Не слова уговорили Ивана Ивановича, а взгляд Акулины. Многое тот взгляд обещал.

Мэлова же он скребнул по сердцу. Но что делать — не устраивать же сцену ревности? И к кому ревновать, к сторожу? Верно, в теле мужик, крепок, по всему видно, но ведь — мужик. Грязный, неухоженный. Портки, похоже, так ни разу и не стираны, хоть и век свой доживают.

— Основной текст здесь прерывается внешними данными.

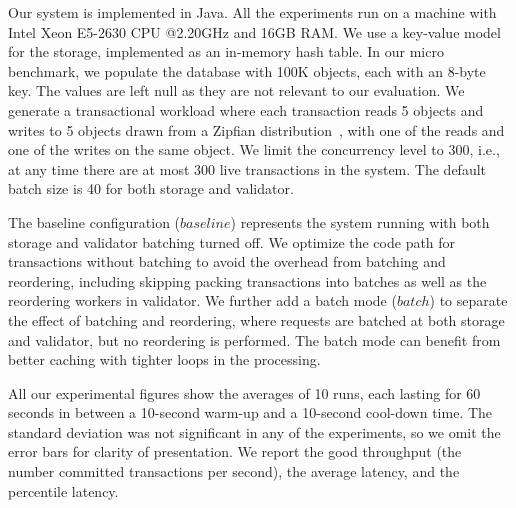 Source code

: Our system is implemented in Java. All the experiments run on a machine with
Intel Xeon E5-2630 CPU @2.20GHz and 16GB RAM. We use a key-value model for the
storage, implemented as an in-memory hash table. In our micro benchmark, we populate the database with 100K objects, each with an 8-byte key. The values are left null as they are not relevant to our evaluation. We generate a transactional workload where each transaction reads 5 objects and writes to 5 objects drawn from a Zipfian distribution~\cite{gray1994quickly}, with one of the reads and one of the writes on the same object. We limit the concurrency level to 300, i.e., at any time there are at most 300 live transactions in the system. The default batch size is 40 for both storage and validator.

The baseline configuration ($baseline$) represents the system running with both storage and validator batching turned off. We optimize the code path for transactions without batching to avoid the overhead from batching and reordering, including skipping packing transactions into batches as well as the reordering workers in validator. We further add a batch mode ($batch$) to separate the effect of batching and reordering, where requests are batched at both storage and validator, but no reordering is performed. The batch mode can benefit from better caching with tighter loops in the processing. 



All our experimental figures show the averages of 10 runs, each lasting for 60 seconds in between a 10-second warm-up and a 10-second cool-down time. The standard deviation was not significant in any of the experiments, so we omit the error bars for clarity of presentation. We report the good throughput (the number committed transactions per second), the average latency, and the percentile latency.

Червячок все же остался и давай подтачивать. Неспешно, не больно, но — чувствительно. И чем дальше, тем старательней и упрямей. Мэлов, чтобы отвлечься, обошел поначалу дом, подолгу и со вниманием рассматривая резьбу неведомого мастера, словно собирался все это сохранить в памяти для потомства. Не дом, а великолепная сказка. Умно здесь собраны были, воедино и ловко подогнаны и древняя архитектура, и новая, взаимообразно переметнувшаяся из каменной в деревянную. Над косящатыми окнами, и без того парадными, красовались еще и волюты, но не выглядели они инородно, ибо резаны были они еще и по завиткам той же кружевной резьбой, какая украшала и причелину, и полотенце, и шелом. А фронтонный пояс да и другие подзоры повторяли завитки волют. Объединял все это разностилье еще и опоясывающий всю крышу лоток, округлые бока которого красовались полным букетом всех рисунков резьбы. Шатровая крыша, крытая деревянной черепицей-лемехом и окруженная каскадом бочек, что само по себе уже необычно и привлекательно, имела еще и ярусы, которые оканчивались главкой, на манер церковной. Зодчий, сотворивший всю эту прелесть, ничего не маскировал, не затушевывал — смотри, как прекрасно дерево, как выразительно от природы пластикой, объемом, фактурой и цветом, а моя роль скромна: высветлить богатство природное разумом человеческим, фантазией людской.

И хотя Мэлов не мог вовсе отвлечься, избавиться от гнетущих мыслей, хотя червячок ревности грыз и грыз душу, не переставая, но уже не так упрямо и раздольно — красота рукотворная их временного с женой тревожного убежища не могла не отвлечь от горькой реальности. Но теремок невелик, и пришло время, когда даже перед самим собой неловко стало изображать знатока и любителя русского народного зодчества, пора было идти в сад.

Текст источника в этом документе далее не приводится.